You get a very strong, early indication of George's inner character, which later on became deepened by his practice of Indian meditation and chanting. Voorman says, "George was only seventeen years of age. But he was calm, he looked you straight in the face, he was funny, and he was a catalyst in the band... He would bring a certain peace into this setup."

It's even a bigger tip that George was destined for something beyond what he would eventually deride as the dumb trappings of fame. In a clip from their first American tour when he was in in his early twenties, he says, "We do like the fans, and enjoy reading the publicity about us, but, from time to time... you don't actually think, 'That's me in the paper.' It's funny, you just think it's a different person."

From the earliest brushes with the international press and public, he was keenly aware of the difference between what people thought he was -- presumed he was -- and the person in the world he actually was.

There is riveting old footage of Harrison and The Beatles playing small clubs and function rooms, just like any other struggling garage band.
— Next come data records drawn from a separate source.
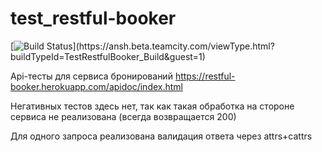 # test_restful-booker

[![Build Status](https://ansh.beta.teamcity.com/app/rest/builds/buildType:(id:TestRestfulBooker_Build)/statusIcon)](https://ansh.beta.teamcity.com/viewType.html?buildTypeId=TestRestfulBooker_Build&guest=1)

Api-тесты для сервиса бронирований 
https://restful-booker.herokuapp.com/apidoc/index.html

Негативных тестов здесь нет, так как такая обработка на стороне сервиса не реализована (всегда возвращается 200)

Для одного запроса реализована валидация ответа через attrs+cattrs
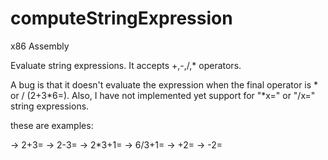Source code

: # computeStringExpression
x86 Assembly

Evaluate string expressions. 
It accepts +,-,/,* operators. 

A bug is that it doesn't evaluate the expression when the final operator is * or / (2+3*6=).
Also, I have not implemented yet support for "*x=" or "/x=" string expressions.


these are examples:

-> 2+3=
-> 2-3=
-> 2*3+1=
-> 6/3+1=
-> +2=
-> -2=

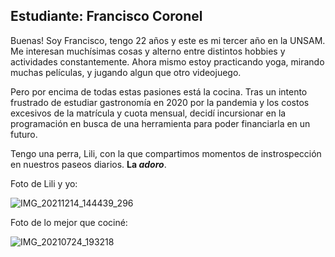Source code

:## Estudiante: Francisco Coronel

Buenas! Soy Francisco, tengo 22 años y este es mi tercer año en la UNSAM. Me interesan muchísimas cosas y alterno entre distintos hobbies y actividades constantemente. Ahora mismo estoy practicando yoga, mirando muchas películas, y jugando algun que otro videojuego.

Pero por encima de todas estas pasiones está la cocina. Tras un intento frustrado de estudiar gastronomía en 2020 por la pandemia y los costos excesivos de la matrícula y cuota mensual, decidí incursionar en la programación en busca de una herramienta para poder financiarla en un futuro.

Tengo una perra, Lili, con la que compartimos momentos de instrospección en nuestros paseos diarios. **La _adoro_**.

Foto de Lili y yo:

![IMG_20211214_144439_296](https://github.com/algo1unsam/presentaciontp0-franncoronel/assets/81192168/18b5710d-f1b9-4346-9245-ab09f4ff41bb)

Foto de lo mejor que cociné:

![IMG_20210724_193218](https://github.com/algo1unsam/presentaciontp0-franncoronel/assets/81192168/770abc29-bddb-489a-a696-b9f5d362fe28)
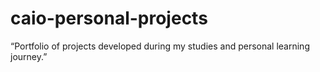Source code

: # caio-personal-projects
“Portfolio of projects developed during my studies and personal learning journey.”
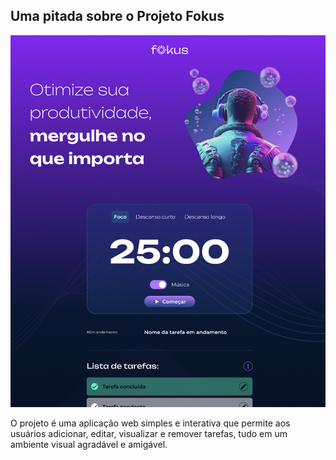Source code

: ## Uma pitada sobre o Projeto Fokus

![](print.png)


O projeto é uma aplicação web simples e interativa que permite aos usuários adicionar, editar, visualizar e remover tarefas, tudo em um ambiente visual agradável e amigável.


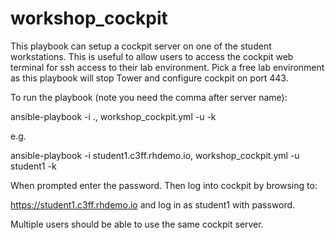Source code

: workshop_cockpit
========
This playbook can setup a cockpit server on one of the student workstations. This is useful to allow users to access the cockpit web terminal for ssh access to their lab environment. Pick a free lab environment as this playbook will stop Tower and configure cockpit on port 443.

To run the playbook (note you need the comma after server name):

ansible-playbook -i <student>.<domain>, workshop_cockpit.yml -u <student> -k

e.g.

ansible-playbook -i student1.c3ff.rhdemo.io, workshop_cockpit.yml -u student1 -k

When prompted enter the password. Then log into cockpit by browsing to:

https://student1.c3ff.rhdemo.io and log in as student1 with password.

Multiple users should be able to use the same cockpit server.


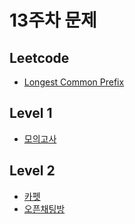 # 13주차 문제

## Leetcode

- [Longest Common Prefix](https://leetcode.com/problems/longest-common-prefix/description/)

## Level 1

- [모의고사](https://school.programmers.co.kr/learn/courses/30/lessons/42840)

## Level 2

- [카펫](https://school.programmers.co.kr/learn/courses/30/lessons/42842)
- [오픈채팅방](https://school.programmers.co.kr/learn/courses/30/lessons/42888)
It's all the more striking a backdrop, since it both prefaces and contrasts sharply with Harrison's emergence later in The Beatles, and afterward, as a steadfast songwriter and a relentless perfectionist and craftsman.

For those of us who weren't the Alpha Male or Queen Bee of our particular social circles, Harrison seemed more like he was one of us: a wallflower in the back, waiting for the huckstering and bluster in front of him to blow off and give him his turn to show his stuff.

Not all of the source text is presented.